Bug 1830350

Summary: ironic mac ports not deleted on node (worker) deletion
Product: OpenShift Container Platform Reporter: Dave Wilson <dwilson>
Component: Bare Metal Hardware ProvisioningAssignee: Steven Hardy <shardy>
Bare Metal Hardware Provisioning sub component: baremetal-operator QA Contact: Amit Ugol <augol>
Status: CLOSED NOTABUG Docs Contact:
Severity: unspecified    
Priority: unspecified CC: derekh, hpokorny
Version: 4.4   
Target Milestone: ---   
Target Release: ---   
Hardware: x86_64   
OS: Linux   
Whiteboard:
Fixed In Version: Doc Type: If docs needed, set a value
Doc Text:
Story Points: ---
Clone Of: Environment:
Last Closed: 2020-05-26 16:29:15 UTC Type: Bug
Regression: --- Mount Type: ---
Documentation: --- CRM:
Verified Versions: Category: ---
oVirt Team: --- RHEL 7.3 requirements from Atomic Host:
Cloudforms Team: --- Target Upstream Version:
Embargoed:

Description Dave Wilson 2020-05-01 17:35:25 UTC
Description of problem: deletion of worker and then redploy of that worker appears to cause a port conflict with " A port with MAC address 40:a6:b7:00:47:e0 already exists. (HTTP 409)."


Version-Release number of selected component (if applicable): 4.4


How reproducible:
100%

Steps to Reproduce:
1. Create new worker to existing allocation
2. Delete worker
3. On ironic inspection it fails with port exists

Actual results:
ironic inspection fails

Expected results:
ironic inspection success 

Additional info:

Comment 1 Dmitry Tantsur 2020-05-04 10:00:31 UTC
Please provide any logs. From the ironic side, the logs from the ironic-inspector and dnsmasq containers.

I'm moving this bug to the BMO component, since I suspect the first worker is not fully deleted by the time a new one is created.

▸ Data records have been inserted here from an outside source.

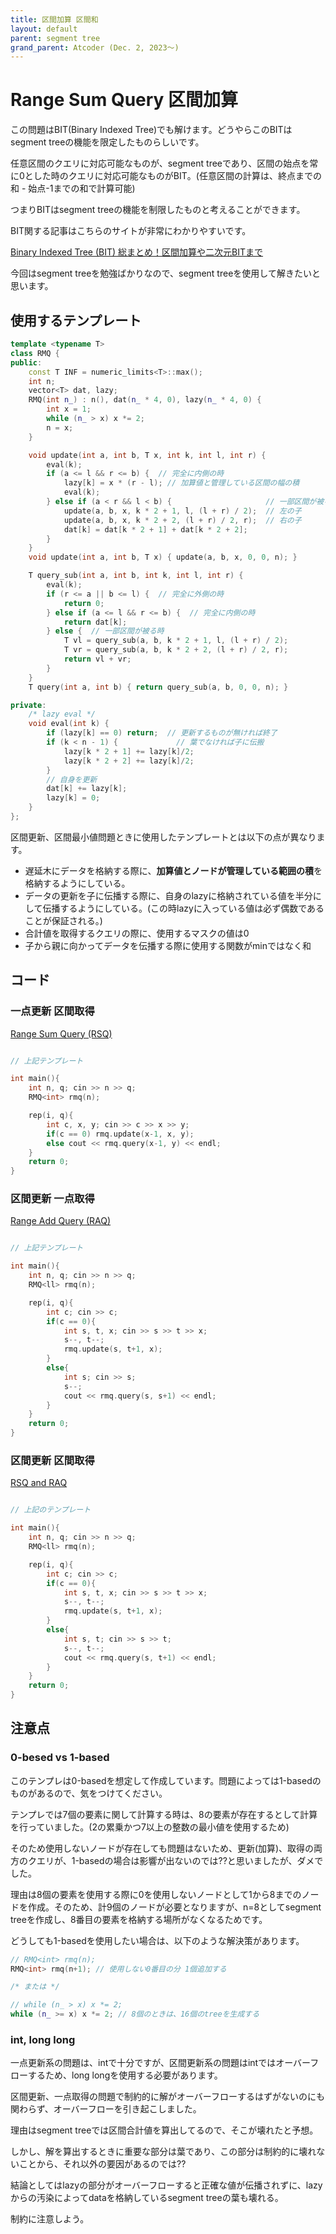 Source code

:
 ```yaml
---
title: 区間加算 区間和
layout: default
parent: segment tree
grand_parent: Atcoder (Dec. 2, 2023〜)
---
```


<script type="text/javascript" id="MathJax-script" async src="https://cdn.jsdelivr.net/npm/mathjax@3/es5/tex-chtml.js"></script>

# Range Sum Query 区間加算

この問題はBIT(Binary Indexed Tree)でも解けます。どうやらこのBITはsegment treeの機能を限定したものらしいです。

任意区間のクエリに対応可能なものが、segment treeであり、区間の始点を常に0とした時のクエリに対応可能なものがBIT。(任意区間の計算は、終点までの和 - 始点-1までの和で計算可能)

つまりBITはsegment treeの機能を制限したものと考えることができます。

BIT関する記事はこちらのサイトが非常にわかりやすいです。

<a href="https://algo-logic.info/binary-indexed-tree/" target="_blank">Binary Indexed Tree (BIT) 総まとめ！区間加算や二次元BITまで</a>

今回はsegment treeを勉強ばかりなので、segment treeを使用して解きたいと思います。

## 使用するテンプレート

```cpp
template <typename T>
class RMQ {
public:
    const T INF = numeric_limits<T>::max();
    int n;
    vector<T> dat, lazy;
    RMQ(int n_) : n(), dat(n_ * 4, 0), lazy(n_ * 4, 0) {
        int x = 1;
        while (n_ > x) x *= 2;
        n = x;
    }

    void update(int a, int b, T x, int k, int l, int r) {
        eval(k);
        if (a <= l && r <= b) {  // 完全に内側の時
            lazy[k] = x * (r - l); // 加算値と管理している区間の幅の積
            eval(k);
        } else if (a < r && l < b) {                     // 一部区間が被る時
            update(a, b, x, k * 2 + 1, l, (l + r) / 2);  // 左の子
            update(a, b, x, k * 2 + 2, (l + r) / 2, r);  // 右の子
            dat[k] = dat[k * 2 + 1] + dat[k * 2 + 2];
        }
    }
    void update(int a, int b, T x) { update(a, b, x, 0, 0, n); }

    T query_sub(int a, int b, int k, int l, int r) {
        eval(k);
        if (r <= a || b <= l) {  // 完全に外側の時
            return 0;
        } else if (a <= l && r <= b) {  // 完全に内側の時
            return dat[k];
        } else {  // 一部区間が被る時
            T vl = query_sub(a, b, k * 2 + 1, l, (l + r) / 2);
            T vr = query_sub(a, b, k * 2 + 2, (l + r) / 2, r);
            return vl + vr;
        }
    }
    T query(int a, int b) { return query_sub(a, b, 0, 0, n); }

private:
    /* lazy eval */
    void eval(int k) {
        if (lazy[k] == 0) return;  // 更新するものが無ければ終了
        if (k < n - 1) {             // 葉でなければ子に伝搬
            lazy[k * 2 + 1] += lazy[k]/2;
            lazy[k * 2 + 2] += lazy[k]/2;
        }
        // 自身を更新
        dat[k] += lazy[k];
        lazy[k] = 0;
    }
};
```

区間更新、区間最小値問題ときに使用したテンプレートとは以下の点が異なります。

- 遅延木にデータを格納する際に、<b>加算値とノードが管理している範囲の積</b>を格納するようにしている。
- データの更新を子に伝播する際に、自身のlazyに格納されている値を半分にして伝播するようにしている。(この時lazyに入っている値は必ず偶数であることが保証される。)
- 合計値を取得するクエリの際に、使用するマスクの値は0
- 子から親に向かってデータを伝播する際に使用する関数がminではなく和

## コード

### 一点更新 区間取得

<a href="https://judge.u-aizu.ac.jp/onlinejudge/description.jsp?id=DSL_2_B&lang=jp" target="_blank">Range Sum Query (RSQ)</a>

```cpp

// 上記テンプレート

int main(){
    int n, q; cin >> n >> q;
    RMQ<int> rmq(n);

    rep(i, q){
        int c, x, y; cin >> c >> x >> y;
        if(c == 0) rmq.update(x-1, x, y);
        else cout << rmq.query(x-1, y) << endl;
    }
    return 0;
}
```

### 区間更新 一点取得

<a href="https://judge.u-aizu.ac.jp/onlinejudge/description.jsp?id=DSL_2_E&lang=ja" target="_blank">Range Add Query (RAQ)</a>

```cpp

// 上記テンプレート

int main(){
    int n, q; cin >> n >> q;
    RMQ<ll> rmq(n);

    rep(i, q){
        int c; cin >> c;
        if(c == 0){
            int s, t, x; cin >> s >> t >> x;
            s--, t--;
            rmq.update(s, t+1, x);
        }
        else{
            int s; cin >> s;
            s--;
            cout << rmq.query(s, s+1) << endl;
        }
    }
    return 0;
}
```

### 区間更新 区間取得

<a href="https://judge.u-aizu.ac.jp/onlinejudge/description.jsp?id=DSL_2_G&lang=ja" target="_blank">RSQ and RAQ</a>

```cpp

// 上記のテンプレート

int main(){
    int n, q; cin >> n >> q;
    RMQ<ll> rmq(n);

    rep(i, q){
        int c; cin >> c;
        if(c == 0){
            int s, t, x; cin >> s >> t >> x;
            s--, t--;
            rmq.update(s, t+1, x);
        }
        else{
            int s, t; cin >> s >> t;
            s--, t--;
            cout << rmq.query(s, t+1) << endl;
        }
    }
    return 0;
}
```

## 注意点

### 0-besed vs 1-based

このテンプレは0-basedを想定して作成しています。問題によっては1-basedのものがあるので、気をつけてください。

テンプレでは7個の要素に関して計算する時は、8の要素が存在するとして計算を行っていました。(2の累乗かつ7以上の整数の最小値を使用するため)

そのため使用しないノードが存在しても問題はないため、更新(加算)、取得の両方のクエリが、1-basedの場合は影響が出ないのでは??と思いましたが、ダメでした。

理由は8個の要素を使用する際に0を使用しないノードとして1から8までのノードを作成。そのため、計9個のノードが必要となりますが、n=8としてsegment treeを作成し、8番目の要素を格納する場所がなくなるためです。

どうしても1-basedを使用したい場合は、以下のような解決策があります。

```cpp
// RMQ<int> rmq(n);
RMQ<int> rmq(n+1); // 使用しない0番目の分 1個追加する

/* または */

// while (n_ > x) x *= 2;
while (n_ >= x) x *= 2; // 8個のときは、16個のtreeを生成する
```

### int, long long

一点更新系の問題は、intで十分ですが、区間更新系の問題はintではオーバーフローするため、long longを使用する必要があります。

区間更新、一点取得の問題で制約的に解がオーバーフローするはずがないのにも関わらず、オーバーフローを引き起こしました。

理由はsegment treeでは区間合計値を算出してるので、そこが壊れたと予想。

しかし、解を算出するときに重要な部分は葉であり、この部分は制約的に壊れないことから、それ以外の要因があるのでは??

結論としてはlazyの部分がオーバーフローすると正確な値が伝播されずに、lazyからの汚染によってdataを格納しているsegment treeの葉も壊れる。

制約に注意しよう。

Ironic removes ports for removed nodes.

Comment 2 Steven Hardy 2020-05-04 10:41:44 UTC
We also need the exact steps to reproduce this, "Delete worker" isn't specific enough.

The logs from the baremetal-operator container would also be helpful - one possible reason is the node delete was not yet completed at the time you created the new BMH and the logs should confirm that - you can also interact directly with the ironic API on the master running the ironic-api container e.g 

  $ oc get pods -n openshift-machine-api | grep metal3
  metal3-796ddb8446-kbn7r                        8/8     Running   0          3d

  $ oc describe pod metal3-796ddb8446-kbn7r -n openshift-machine-api | grep IRONIC_ENDPOINT
      IRONIC_ENDPOINT:            http://[fd00:1101::3]:6385/v1/

  curl http://[fd00:1101::3]:6385/v1/ports | jq .  #here you can grep for the conflicting mac, and also check v1/nodes for an existing node

Comment 3 Derek Higgins 2020-05-12 16:16:49 UTC
(In reply to Dave Wilson from comment #0)
> Description of problem: deletion of worker and then redploy of that worker
> appears to cause a port conflict with " A port with MAC address
> 40:a6:b7:00:47:e0 already exists. (HTTP 409)."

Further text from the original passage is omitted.